A mysterious "leak" from that luncheon informed Governor Roosevelt of New York of the agreement. He immediately asked President Hoover for an interview on the ground that New York was deeply interested in the seaway's by-product of power. The President told him not to interrupt his cruise, that "negotiations . . . are making progress" but "an agreement . . . has not yet been concluded."

The Roosevelt inquiry gave the negotiations just the political push they needed to nail down a settlement. Three days Inter the alert Baltimore Sun, whose smart Drew Pearson knows State Department doings almost as well as Statesman Stimson does, scooped the country with a story that the U. S. and Canada were at last in accord. Next day the White House admitted: "An outline of a treaty was concluded the middle of June; the terms were finally settled yesterday and the treaty is now in process of construction.'. . ."

Specifications. Under the terms of the agreement, a 27-ft. channel will be constructed from Lake Superior to tidewater at Montreal. The 48-mi. stretch of St. Lawrence rapids along the international boundary is to be controlled by two 40-ft. dams. One, east of Ogdensburg, N. Y. on Crysler Island, will have one set of locks, a two-mile canal. The other, spanning the river at Cornwall, Ont. by way of Barnhart Island, will have two sets of locks, a six-mile canal. Two dams were agreed upon after Canada convinced the U. S. that one would cause backwater to overflow towns on the Canadian shore. Together these dams will be capable of producing about 2,200,000 h. p. of electricity, to be divided equally between the U. S. and Canada.

The estimated cost of the whole St. Lawrence project is $800,000,000. also to be divided equally. From each country's share, however, is to be deducted improve ments already made in this waterway. Canada's Welland Canal near Niagara Falls will mean a credit of about $120,000,000 for the Dominion. The U. S. may knock off $26,300,000 spent on the Soo locks and $17.500,000 more for having dredged the Detroit and St. Clair rivers. Engineers estimate that the entire project will require about eight years to com plete. In the meantime a radical change in lake freighters to fit them for salt water will require private millions.

Ratification by the Senate of the treaty will not occur before the next session of Congress. After it is ratified, a mass of domestic legislation will be necessary before work can start. Money must first be appropriated for the U. S. to carry on its share of the navigational development. A major question is New York State's rights to power and the price that State must pay for them.

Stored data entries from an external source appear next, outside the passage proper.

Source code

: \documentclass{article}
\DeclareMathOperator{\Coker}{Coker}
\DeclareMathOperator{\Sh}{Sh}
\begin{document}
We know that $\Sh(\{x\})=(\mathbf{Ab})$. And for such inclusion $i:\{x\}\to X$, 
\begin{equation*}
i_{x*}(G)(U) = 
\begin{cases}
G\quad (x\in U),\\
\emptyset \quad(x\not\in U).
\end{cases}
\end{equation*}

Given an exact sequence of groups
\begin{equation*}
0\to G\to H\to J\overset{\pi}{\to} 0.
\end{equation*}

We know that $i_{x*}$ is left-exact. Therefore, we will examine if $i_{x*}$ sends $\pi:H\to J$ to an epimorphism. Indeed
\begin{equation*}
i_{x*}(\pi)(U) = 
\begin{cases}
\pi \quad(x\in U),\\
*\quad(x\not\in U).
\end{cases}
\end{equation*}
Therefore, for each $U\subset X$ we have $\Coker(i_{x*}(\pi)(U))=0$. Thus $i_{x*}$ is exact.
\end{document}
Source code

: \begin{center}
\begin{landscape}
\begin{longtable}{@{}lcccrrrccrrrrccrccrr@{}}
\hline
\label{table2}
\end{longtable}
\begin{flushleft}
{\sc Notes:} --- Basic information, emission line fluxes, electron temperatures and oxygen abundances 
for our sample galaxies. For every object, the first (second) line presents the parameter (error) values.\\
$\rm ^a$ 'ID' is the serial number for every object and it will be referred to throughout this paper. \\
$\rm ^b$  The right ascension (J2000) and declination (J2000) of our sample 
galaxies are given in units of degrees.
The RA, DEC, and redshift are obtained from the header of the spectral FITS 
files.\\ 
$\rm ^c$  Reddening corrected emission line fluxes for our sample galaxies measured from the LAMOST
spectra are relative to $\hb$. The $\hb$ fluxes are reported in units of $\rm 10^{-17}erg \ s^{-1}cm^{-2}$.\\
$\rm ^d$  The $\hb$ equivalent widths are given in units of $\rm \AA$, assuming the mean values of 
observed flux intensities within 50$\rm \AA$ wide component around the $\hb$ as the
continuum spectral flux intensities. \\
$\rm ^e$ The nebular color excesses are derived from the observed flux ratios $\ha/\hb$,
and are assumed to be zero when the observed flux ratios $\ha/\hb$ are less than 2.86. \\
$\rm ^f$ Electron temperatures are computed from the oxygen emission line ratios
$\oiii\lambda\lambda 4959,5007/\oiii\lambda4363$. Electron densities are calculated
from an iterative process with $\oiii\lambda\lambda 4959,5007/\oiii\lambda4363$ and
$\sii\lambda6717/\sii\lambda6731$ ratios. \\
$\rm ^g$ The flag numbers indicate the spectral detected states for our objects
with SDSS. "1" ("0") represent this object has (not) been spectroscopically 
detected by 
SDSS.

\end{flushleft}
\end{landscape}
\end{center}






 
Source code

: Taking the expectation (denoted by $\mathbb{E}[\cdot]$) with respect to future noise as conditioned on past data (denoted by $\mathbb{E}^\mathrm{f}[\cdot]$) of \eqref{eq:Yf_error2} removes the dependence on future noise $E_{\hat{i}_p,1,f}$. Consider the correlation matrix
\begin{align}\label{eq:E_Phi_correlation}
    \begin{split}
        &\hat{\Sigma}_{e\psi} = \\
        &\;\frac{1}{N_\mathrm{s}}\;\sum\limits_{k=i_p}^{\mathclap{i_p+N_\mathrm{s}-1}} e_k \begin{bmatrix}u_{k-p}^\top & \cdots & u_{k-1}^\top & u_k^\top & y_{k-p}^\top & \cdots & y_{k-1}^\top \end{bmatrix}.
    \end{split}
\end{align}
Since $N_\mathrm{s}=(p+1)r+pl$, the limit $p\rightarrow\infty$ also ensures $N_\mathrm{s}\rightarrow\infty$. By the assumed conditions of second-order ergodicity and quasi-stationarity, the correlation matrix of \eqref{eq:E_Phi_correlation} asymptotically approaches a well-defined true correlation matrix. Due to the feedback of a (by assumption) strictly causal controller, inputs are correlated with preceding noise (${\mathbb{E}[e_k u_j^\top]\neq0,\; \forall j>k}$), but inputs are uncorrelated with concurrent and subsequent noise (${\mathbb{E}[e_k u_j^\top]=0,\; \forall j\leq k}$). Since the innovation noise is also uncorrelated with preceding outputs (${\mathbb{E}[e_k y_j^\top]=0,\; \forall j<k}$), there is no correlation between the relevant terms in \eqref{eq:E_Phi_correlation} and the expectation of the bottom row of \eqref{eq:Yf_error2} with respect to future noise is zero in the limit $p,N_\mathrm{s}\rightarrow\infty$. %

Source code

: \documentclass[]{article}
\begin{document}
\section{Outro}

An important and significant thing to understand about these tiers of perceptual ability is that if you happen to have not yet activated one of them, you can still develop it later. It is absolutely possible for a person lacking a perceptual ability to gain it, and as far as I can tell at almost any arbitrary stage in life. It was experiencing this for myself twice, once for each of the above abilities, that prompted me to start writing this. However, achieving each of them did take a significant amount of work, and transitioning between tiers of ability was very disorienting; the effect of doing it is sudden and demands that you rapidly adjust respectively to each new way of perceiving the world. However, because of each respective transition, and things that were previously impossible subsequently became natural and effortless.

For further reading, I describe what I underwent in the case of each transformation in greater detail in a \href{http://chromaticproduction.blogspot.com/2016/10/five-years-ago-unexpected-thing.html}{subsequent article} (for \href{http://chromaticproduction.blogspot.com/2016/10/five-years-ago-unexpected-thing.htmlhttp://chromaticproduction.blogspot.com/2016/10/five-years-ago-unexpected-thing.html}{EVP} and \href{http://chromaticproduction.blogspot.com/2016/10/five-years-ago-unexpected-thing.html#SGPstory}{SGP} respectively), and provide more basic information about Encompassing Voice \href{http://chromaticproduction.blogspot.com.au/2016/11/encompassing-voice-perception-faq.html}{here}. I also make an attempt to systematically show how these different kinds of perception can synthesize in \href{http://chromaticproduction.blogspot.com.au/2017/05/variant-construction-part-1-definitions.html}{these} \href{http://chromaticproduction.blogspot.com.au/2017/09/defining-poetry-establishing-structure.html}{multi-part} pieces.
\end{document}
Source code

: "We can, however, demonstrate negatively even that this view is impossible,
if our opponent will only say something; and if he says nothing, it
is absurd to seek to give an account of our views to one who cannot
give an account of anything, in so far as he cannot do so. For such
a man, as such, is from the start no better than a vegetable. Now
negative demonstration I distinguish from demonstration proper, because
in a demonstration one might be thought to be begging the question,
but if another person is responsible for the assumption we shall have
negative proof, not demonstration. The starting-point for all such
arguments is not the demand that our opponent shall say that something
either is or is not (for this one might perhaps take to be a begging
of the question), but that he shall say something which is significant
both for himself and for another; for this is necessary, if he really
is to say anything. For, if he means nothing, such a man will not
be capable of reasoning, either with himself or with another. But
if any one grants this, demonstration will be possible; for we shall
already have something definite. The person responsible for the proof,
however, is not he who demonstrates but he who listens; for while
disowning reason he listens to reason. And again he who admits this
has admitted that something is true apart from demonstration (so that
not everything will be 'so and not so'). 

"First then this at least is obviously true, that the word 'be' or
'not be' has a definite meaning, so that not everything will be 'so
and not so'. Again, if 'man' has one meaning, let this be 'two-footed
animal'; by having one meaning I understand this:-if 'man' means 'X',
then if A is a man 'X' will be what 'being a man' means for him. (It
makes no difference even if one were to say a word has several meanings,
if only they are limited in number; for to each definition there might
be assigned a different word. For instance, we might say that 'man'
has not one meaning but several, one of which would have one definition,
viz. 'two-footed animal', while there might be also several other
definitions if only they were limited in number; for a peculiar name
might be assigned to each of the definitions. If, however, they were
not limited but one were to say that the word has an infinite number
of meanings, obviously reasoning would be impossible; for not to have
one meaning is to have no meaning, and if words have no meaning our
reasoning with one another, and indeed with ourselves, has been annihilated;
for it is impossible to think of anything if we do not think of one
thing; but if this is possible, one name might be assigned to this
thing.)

New York v. U. S. Long and hard looms the controversy between New York and the Federal Government over power. Last year the State Legislature created a Power Authority to produce electricity on the St. Lawrence and distribute it under contract over the lines of Niagara Hudson Power Corp. The Federal Government wants to make the State contribute $150.000,000 toward the cost of the St. Lawrence seaway as its price for this power. The State argues that, since it owns the riparian rights, it will put up only $75,000,000. Therein lies the issue between President Hoover and Governor Roosevelt which will be carried into the campaign, ultimately to the U. S, Supreme Court.